▶ _Task description_: Among the entries below, count the lines that contain the word "image". Respond with the count only.

══ Data under study ══

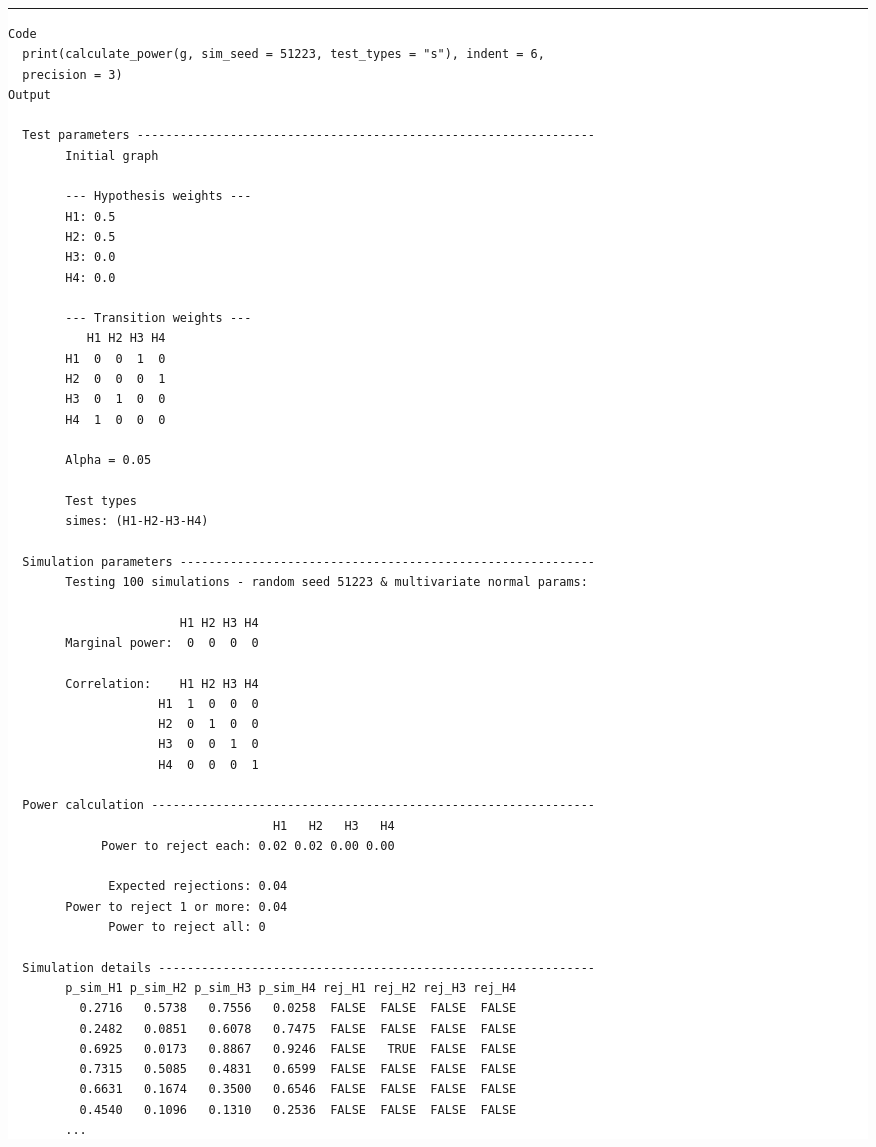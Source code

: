 
---

    Code
      print(calculate_power(g, sim_seed = 51223, test_types = "s"), indent = 6,
      precision = 3)
    Output
      
      Test parameters ----------------------------------------------------------------
            Initial graph
      
            --- Hypothesis weights ---
            H1: 0.5
            H2: 0.5
            H3: 0.0
            H4: 0.0
      
            --- Transition weights ---
               H1 H2 H3 H4
            H1  0  0  1  0
            H2  0  0  0  1
            H3  0  1  0  0
            H4  1  0  0  0
      
            Alpha = 0.05
      
            Test types
            simes: (H1-H2-H3-H4)
      
      Simulation parameters ----------------------------------------------------------
            Testing 100 simulations - random seed 51223 & multivariate normal params:
      
                            H1 H2 H3 H4
            Marginal power:  0  0  0  0
      
            Correlation:    H1 H2 H3 H4
                         H1  1  0  0  0
                         H2  0  1  0  0
                         H3  0  0  1  0
                         H4  0  0  0  1
      
      Power calculation --------------------------------------------------------------
                                         H1   H2   H3   H4
                 Power to reject each: 0.02 0.02 0.00 0.00
      
                  Expected rejections: 0.04
            Power to reject 1 or more: 0.04
                  Power to reject all: 0
      
      Simulation details -------------------------------------------------------------
            p_sim_H1 p_sim_H2 p_sim_H3 p_sim_H4 rej_H1 rej_H2 rej_H3 rej_H4
              0.2716   0.5738   0.7556   0.0258  FALSE  FALSE  FALSE  FALSE
              0.2482   0.0851   0.6078   0.7475  FALSE  FALSE  FALSE  FALSE
              0.6925   0.0173   0.8867   0.9246  FALSE   TRUE  FALSE  FALSE
              0.7315   0.5085   0.4831   0.6599  FALSE  FALSE  FALSE  FALSE
              0.6631   0.1674   0.3500   0.6546  FALSE  FALSE  FALSE  FALSE
              0.4540   0.1096   0.1310   0.2536  FALSE  FALSE  FALSE  FALSE
            ...
      
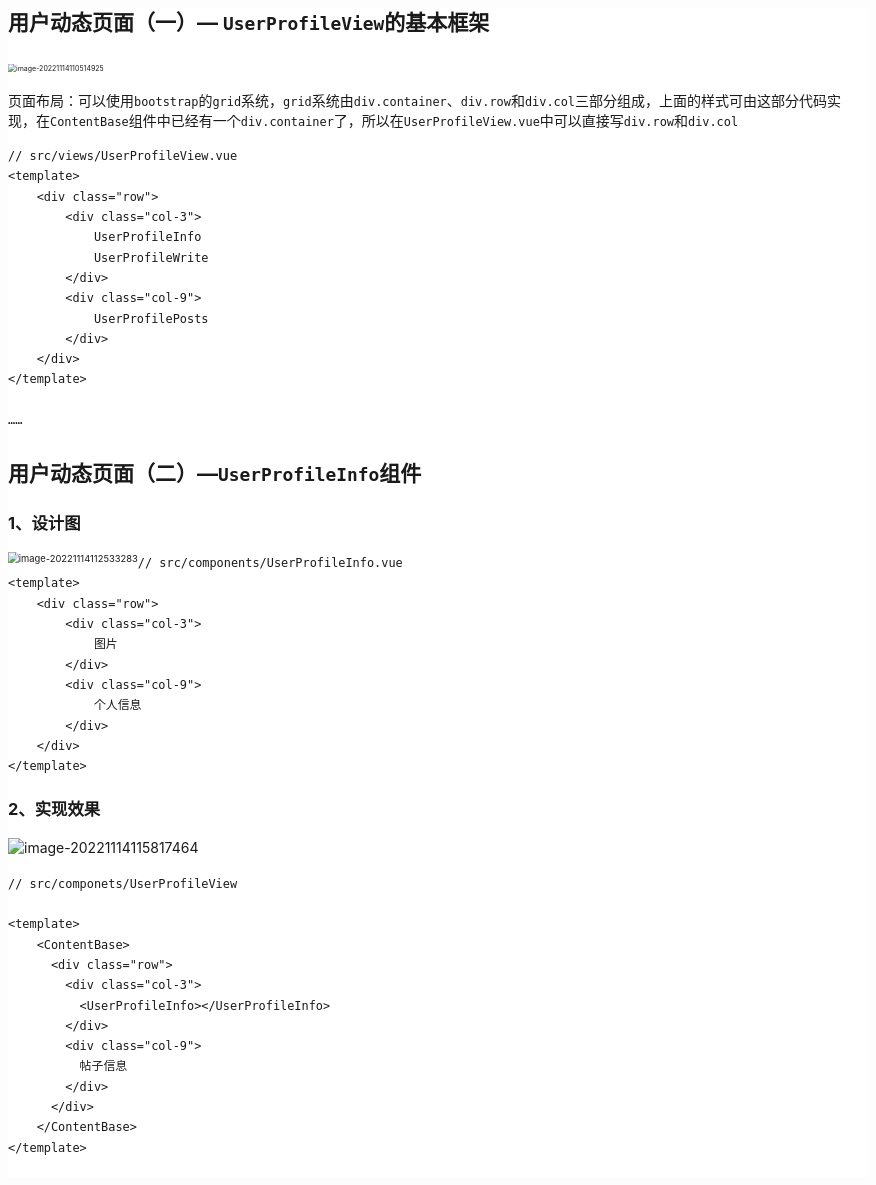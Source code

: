 ## 用户动态页面（一）— `UserProfileView`的基本框架

<img src="https://typora-1303258815.cos.ap-chengdu.myqcloud.com/typora-imgs/image-20221114110514925.png" alt="image-20221114110514925" style="zoom:50%;" />

页面布局：可以使用`bootstrap`的`grid`系统，`grid`系统由`div.container`、`div.row`和`div.col`三部分组成，上面的样式可由这部分代码实现，在`ContentBase`组件中已经有一个`div.container`了，所以在`UserProfileView.vue`中可以直接写`div.row`和`div.col`

```vue
// src/views/UserProfileView.vue
<template>
    <div class="row">
        <div class="col-3">
            UserProfileInfo
            UserProfileWrite
        </div>
        <div class="col-9">
        	UserProfilePosts
        </div>
    </div>
</template>

……
```

## 用户动态页面（二）—`UserProfileInfo`组件

### 1、设计图

<img src="https://typora-1303258815.cos.ap-chengdu.myqcloud.com/typora-imgs/image-20221114112533283.png" alt="image-20221114112533283" style="zoom:67%;" align=left />

```vue
// src/components/UserProfileInfo.vue
<template>
    <div class="row">
        <div class="col-3">
            图片
        </div>
        <div class="col-9">
    		个人信息	
    	</div>
    </div>
</template>
```

### 2、实现效果

![image-20221114115817464](https://typora-1303258815.cos.ap-chengdu.myqcloud.com/typora-imgs/image-20221114115817464.png)

```vue
// src/componets/UserProfileView

<template>
    <ContentBase>
      <div class="row">
        <div class="col-3">
          <UserProfileInfo></UserProfileInfo>
        </div>
        <div class="col-9">
          帖子信息
        </div>
      </div>
    </ContentBase>
</template>
  
```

═══

▶ _Exercise solution_: 3